In March 2001, a 75-year-old woman was admitted to the Hospital Príncipe de Asturias in Madrid with a history of intermittent fever for 1 week and no obvious infection. Intravenous treatment with ciprofloxacin was prescribed to treat provisionally diagnosed pyelonephritis. While in hospital, the patient had two episodes of high fever (39°C–40°C) separated by 48-hour intervals with hypoxemia and deterioration of her general condition. On day 7 of fever, the hematologist advised the physician of the presence of rings inside the patient’s erythrocytes (parasitemia rate <1 %). A rapid antigen detection test (HRP2 detection; ICT Diagnostics, Amrad Corporation, Victor, Australia) was done; the test returned negative results for Plasmodium falciparum and P. vivax. The sample was later identified as P. ovale through microscopy and molecular studies at a reference malaria laboratory. Initial treatment with chloroquine followed by primaquine eliminated the infection successfully, and the patient recovered fully without complications.

P. ovale was confirmed by semi-nested multiplex polymerase chain reaction (PCR) (8). DNA isolation was carried out with Chelex (9) and the total DNA with the QIAamp DNA Blood Mini Kit (QIAGEN GmbH, Hilden, Germany); the sample was amplified, and a 499-bp fragment compatible with P. ovale was determined. PCR was repeated by using primers at two different temperatures, and the presence of P. ovale fragments was confirmed. The P. ovale fragments, initially embedded in the agarose gel, were then extracted with the help of the column for DNA purification. The rDNA was also amplified by using four specific primers (two forward and two reverse) at two different temperatures to obtain a large quantity of DNA for posterior sequencing. The product of amplification was sequenced in the ABISPRISM 377 XL DNA automatic sequencer (PE Applied Biosystems, Foster City, CA). Afterwards, sequences were sent to the GenBank database; in all the cases, 100% homology for the small subunit of the P. ovale rRNA gene was confirmed.

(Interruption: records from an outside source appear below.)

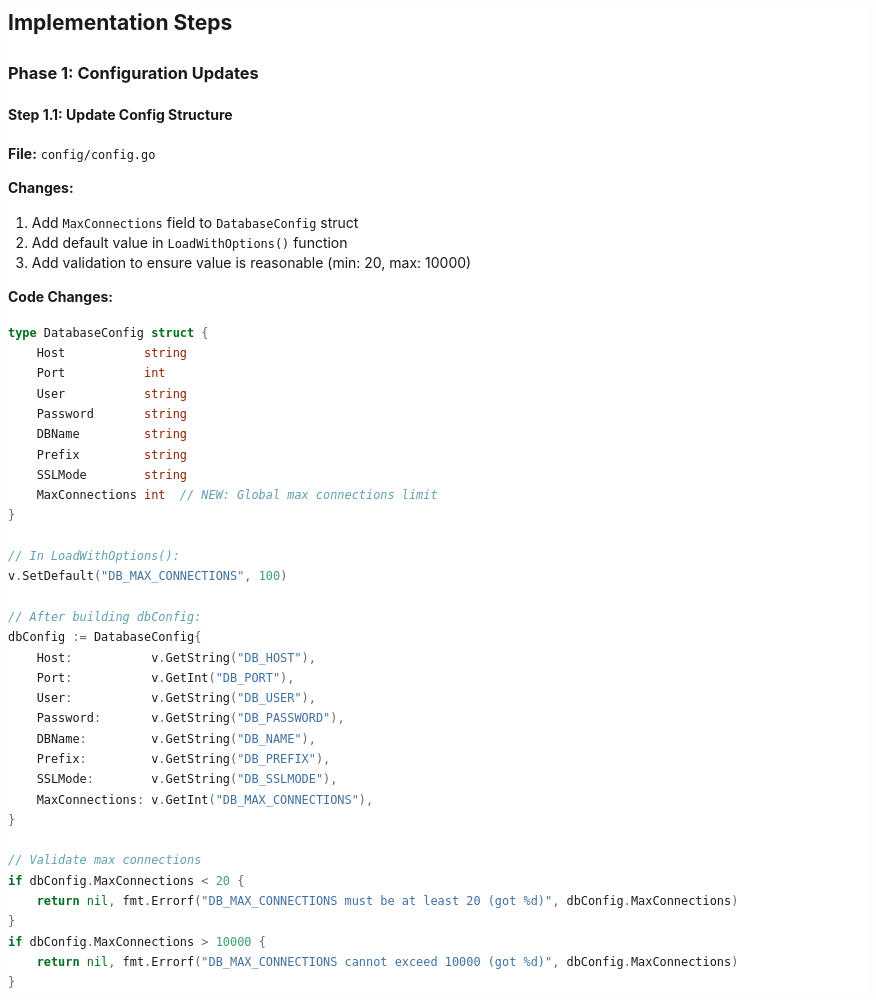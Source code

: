 
## Implementation Steps

### Phase 1: Configuration Updates

#### Step 1.1: Update Config Structure
**File:** `config/config.go`

**Changes:**
1. Add `MaxConnections` field to `DatabaseConfig` struct
2. Add default value in `LoadWithOptions()` function
3. Add validation to ensure value is reasonable (min: 20, max: 10000)

**Code Changes:**
```go
type DatabaseConfig struct {
    Host           string
    Port           int
    User           string
    Password       string
    DBName         string
    Prefix         string
    SSLMode        string
    MaxConnections int  // NEW: Global max connections limit
}

// In LoadWithOptions():
v.SetDefault("DB_MAX_CONNECTIONS", 100)

// After building dbConfig:
dbConfig := DatabaseConfig{
    Host:           v.GetString("DB_HOST"),
    Port:           v.GetInt("DB_PORT"),
    User:           v.GetString("DB_USER"),
    Password:       v.GetString("DB_PASSWORD"),
    DBName:         v.GetString("DB_NAME"),
    Prefix:         v.GetString("DB_PREFIX"),
    SSLMode:        v.GetString("DB_SSLMODE"),
    MaxConnections: v.GetInt("DB_MAX_CONNECTIONS"),
}

// Validate max connections
if dbConfig.MaxConnections < 20 {
    return nil, fmt.Errorf("DB_MAX_CONNECTIONS must be at least 20 (got %d)", dbConfig.MaxConnections)
}
if dbConfig.MaxConnections > 10000 {
    return nil, fmt.Errorf("DB_MAX_CONNECTIONS cannot exceed 10000 (got %d)", dbConfig.MaxConnections)
}
```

This case is the first locally acquired P. ovale infection connected with Europe. The infection may have been transmitted by an odyssean vector. The patient lives 4 and 18 km away from international airports, within the radius of other previously reported airport malaria cases (4,12). The case may also have been transmitted by a local mosquito (introduced malaria) (5). In Spain, a possible vector for local infection is An. atroparvus, since this species has shown receptivity to P. vivax (10) and possibly could be receptive to P. ovale as well. The infection could have also been transmitted by an odyssean African vector such as An. gambiae (4). Surprisingly, the illness began when cold temperatures started. Thus, the disease could have been a relapse from hepatic hypnozoite or a primoinfection produced by the bite of an inhouse hibernating infected Anopheles spp. female (11). Whatever the mechanism, the diagnosis was complicated by the fact that the disease occurred during the winter.

Spain hosts a growing number of migrant workers from west and central Africa traveling through the Gibraltar Strait. Tourism and international flights to and from tropical countries have multiplied in recent years (12). All these factors can account for occasional or epidemic reintroduction of malaria into the country.

Although some studies indicate that indigenous mosquitoes such as An. labranquiae and An. atroparvus are not susceptible to the afrotropical P. falciparum strains (2,10), these species of anophelines are probably fully susceptible to infection by P. vivax and P. ovale strains imported from Africa. In addition, Asian or American P. falciparum strains may also be imported.

In Europe, malaria transmission can also occur in urban settings given the appropriate conditions. Malaria should be considered in patients with a fever of unknown origin, even if they have never traveled to malaria-endemic areas. Increased attention should be given to persons who work or live close to international airports or in areas with high population of new foreign residents from malarious areas. Hospital laboratories should be ready to detect malaria parasitemia on a 24-hour basis (thick films or antigen detection if microscopy expert is unavailable) on a physician’s request. Likewise, PCR techniques should be used to detect retrospectively low parasitemias and confirm the species diagnosis. We suggest that epidemiologic and clinical attention should be given to travelers and newly arrived foreign residents from malaria-endemic countries to prevent secondary cases (13). Simple, easy access to health care for recently arrived migrant workers should be implemented to assess risk factors and screen for malaria if necessary.